Note that data saved as pickled strings will not be very useful if the data is to be read by a non-python client (the data will appear to the client as an ugly looking binary string).

Attributes can be deleted from a netCDF Dataset or Variable using the python del statement (i.e. del dset.foo removes the attribute foo the the dataset dset).
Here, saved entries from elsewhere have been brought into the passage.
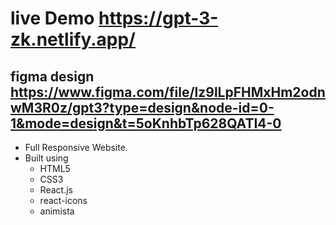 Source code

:# live Demo https://gpt-3-zk.netlify.app/

## figma design https://www.figma.com/file/lz9lLpFHMxHm2odnwM3R0z/gpt3?type=design&node-id=0-1&mode=design&t=5oKnhbTp628QATI4-0

+ Full Responsive Website.
+ Built using
   + HTML5
   + CSS3
   + React.js
   +  react-icons
   +  animista   
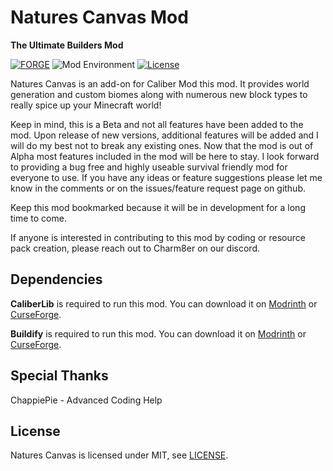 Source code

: # Natures Canvas Mod
**The Ultimate Builders Mod**

[![FORGE](https://img.shields.io/static/v1?label=modloader&message=forge&color=orange)](https://files.minecraftforge.net/net/minecraftforge/forge/)
![Mod Environment](https://img.shields.io/static/v1?label=environment&message=client%2Fserver&color=yellow)
[![License](https://img.shields.io/static/v1?label=licence&message=MIT&color=blue)](./LICENSE)

Natures Canvas is an add-on for Caliber Mod this mod.  It provides world generation and custom biomes along with numerous
new block types to really spice up your Minecraft world!

Keep in mind, this is a Beta and not all features have been added to the mod. Upon release of new versions, 
additional features will be added and I will do my best not to break any existing ones. Now that the mod is out of Alpha
most features included in the mod will be here to stay. I look forward to providing a bug free and highly useable survival 
friendly mod for everyone to use. If you have any ideas or feature suggestions please let me know in the comments or on 
the issues/feature request page on github.

Keep this mod bookmarked because it will be in development for a long time to come.

If anyone is interested in contributing to this mod by coding or resource pack creation, please reach out to Charm8er on our discord.

## Dependencies
**CaliberLib** is required to run this mod. You can download it on [Modrinth](https://modrinth.com/mod/caliber-lib) or [CurseForge](https://www.curseforge.com/minecraft/mc-mods/caliber-lib).

**Buildify** is required to run this mod. You can download it on [Modrinth](https://modrinth.com/mod/buildify) or [CurseForge](https://www.curseforge.com/minecraft/mc-mods/buildify).

## Special Thanks
ChappiePie - Advanced Coding Help

## License
Natures Canvas is licensed under MIT, see [LICENSE](./LICENSE).

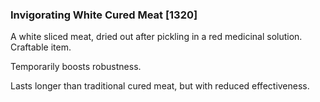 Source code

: ### Invigorating White Cured Meat [1320]

A white sliced meat, dried out after pickling in a red medicinal solution. Craftable item.

Temporarily boosts robustness.

Lasts longer than traditional cured meat, but with reduced effectiveness. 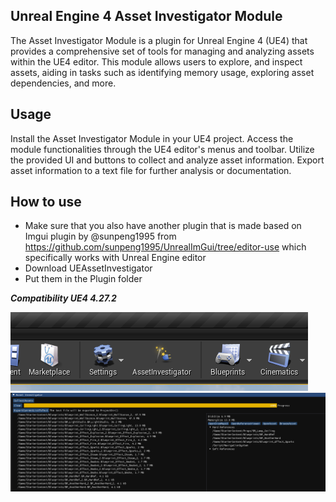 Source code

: 

## **Unreal Engine 4 Asset Investigator Module**


The Asset Investigator Module is a plugin for Unreal Engine 4 (UE4) that provides a comprehensive set of tools for managing and analyzing assets within the UE4 editor. This module allows users to explore, and inspect assets, aiding in tasks such as identifying memory usage, exploring asset dependencies, and more.

## Usage

Install the Asset Investigator Module in your UE4 project.
Access the module functionalities through the UE4 editor's menus and toolbar.
Utilize the provided UI and buttons to collect and analyze asset information.
Export asset information to a text file for further analysis or documentation.

## How to use

 - Make sure that you also have another plugin that is made based on Imgui plugin by @sunpeng1995 from https://github.com/sunpeng1995/UnrealImGui/tree/editor-use which specifically works with Unreal Engine editor
 - Download UEAssetInvestigator
 - Put them in the Plugin folder

***Compatibility 
UE4 4.27.2***


![](Images/UE4Editor_HxxrI1VPcg.png)
![](Images/UE4Editor_NEEMkkfsti.png)
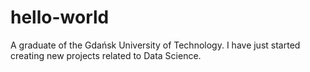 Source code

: # hello-world
A graduate of the Gdańsk University of Technology. I have just started creating new projects related to Data Science.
5) Writing data to and retrieving data from a netCDF variable

Now that you have a netCDF Variable instance, how do you put data into it? You can just treat it like an array and assign data to a slice.
>>> import numpy as NP
>>> latitudes[:] = NP.arange(-90,91,2.5)
>>> print 'latitudes =\n',latitudes[:]
latitudes =
[-90.  -87.5 -85.  -82.5 -80.  -77.5 -75.  -72.5 -70.  -67.5 -65.  -62.5
 -60.  -57.5 -55.  -52.5 -50.  -47.5 -45.  -42.5 -40.  -37.5 -35.  -32.5
 -30.  -27.5 -25.  -22.5 -20.  -17.5 -15.  -12.5 -10.   -7.5  -5.   -2.5
   0.    2.5   5.    7.5  10.   12.5  15.   17.5  20.   22.5  25.   27.5
  30.   32.5  35.   37.5  40.   42.5  45.   47.5  50.   52.5  55.   57.5
  60.   62.5  65.   67.5  70.   72.5  75.   77.5  80.   82.5  85.   87.5
  90. ]
>>>
Unlike numpy array objects, netCDF Variable objects with an unlimited dimension will grow along that dimension if you assign data outside the currently defined range of indices.
>>> # append along two unlimited dimensions by assigning to slice.
>>> nlats = len(dataset.dimensions['lat'])
>>> nlons = len(dataset.dimensions['lon'])
>>> nlevs = len(dataset.dimensions['level'])
>>> print 'temp shape before adding data = ',temp.shape
temp shape before adding data =  (0, 10, 73, 144)
>>>
>>> from numpy.random.mtrand import uniform
>>> temp[0:5,:,:,:] = uniform(size=(5,10,nlats,nlons))
>>> print 'temp shape after adding data = ',temp.shape
temp shape after adding data =  (5, 10, 73, 144)
>>>
>>> # times have grown, but no values yet assigned.
>>> print 'times shape after adding pressure data = ',times.shape
times shape after adding pressure data =  (5,)
>>>

Note that the size of the times variable grows when data is appended along the time dimension of the variable temp, even though no data has yet been assigned to the variable times.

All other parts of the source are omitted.